Cybersecurity / Investing

Silicon Valley–based, cybersecurity-focused investment firm opens Maryland office

AllegisCyber will have a new office in Fulton. The firm is looking to invest in a range of rounds, including early and growth stage

Bob Ackerman, founder of AllegisCyber. (Courtesy photo)

After its founder jumpstarted an effort to create more cybersecurity startups out of technology developed at Maryland government agencies, a Silicon Valley venture firm is opening an office to seek out cybersecurity companies in the state.
AllegisCyber, known until recently as Allegis Capital, is opening an office in Fulton, according to a press release. It will be colocated with DataTribe, which was cofounded last year by Allegis’ Bob Ackerman to help entrepreneurs leaving agencies such as NSA and John Hopkins Applied Physics Lab.
The firm’s goal is to expand its investments in Maryland.
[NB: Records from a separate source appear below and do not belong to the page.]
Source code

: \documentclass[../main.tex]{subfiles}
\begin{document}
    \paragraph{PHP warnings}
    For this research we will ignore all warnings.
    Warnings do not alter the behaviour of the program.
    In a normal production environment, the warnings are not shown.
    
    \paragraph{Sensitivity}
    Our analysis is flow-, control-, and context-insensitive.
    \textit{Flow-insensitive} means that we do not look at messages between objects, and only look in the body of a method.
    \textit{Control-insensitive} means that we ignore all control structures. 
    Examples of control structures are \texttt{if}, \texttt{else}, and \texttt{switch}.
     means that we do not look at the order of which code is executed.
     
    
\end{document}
The release points to data showing that the D.C. area has “3.5 times as many cyber engineers as the rest of the U.S. combined.” Tapping that talent to create startups has become a big push as breaches have made plain the need for fast cyber growth.
“The objective of AllegisCyber is to create an investment platform that can actively engage with the most promising entrepreneurs at any stage of development and deliver the market access, team building and operating experience essential to their success,” Ackerman said in a statement.
As the quote suggests, the firm states it will look to invest at a range of deals, from seed to later-stage. On the latter point, the firm is raising a new growth-stage fund, according to a report in the Wall Street Journal. It’s also bringing in David G. DeWalt, a former CEO of FireEye and McAfee, specifically to lead Series C rounds. The 52-year-old sits on a number of boards, including Delta Airlines.
“His experience, and the networks that come with it, will be a tremendous asset to our firm and our portfolio companies as they grow from solution innovators to market leaders,” Ackerman’s statement said.
There are some prior local ties for the firm, including a leading role in 2015’s $17 million Series B for recently-acquired Baltimore firm RedOwl. But the opening of DataTribe and the office represent more permanent ties. DeWalt will also serve as a board advisor of DataTribe. Ackerman created the “startup studio” with Mike Janke and Steven Witt to provide funding, space and training to entrepreneurs as they build companies. Dragos, the industrial control systems security company which raised $10 million in Series A funding after a year, is one of four companies founded there so far. Allegis was also one of the investors in Dragos’ round.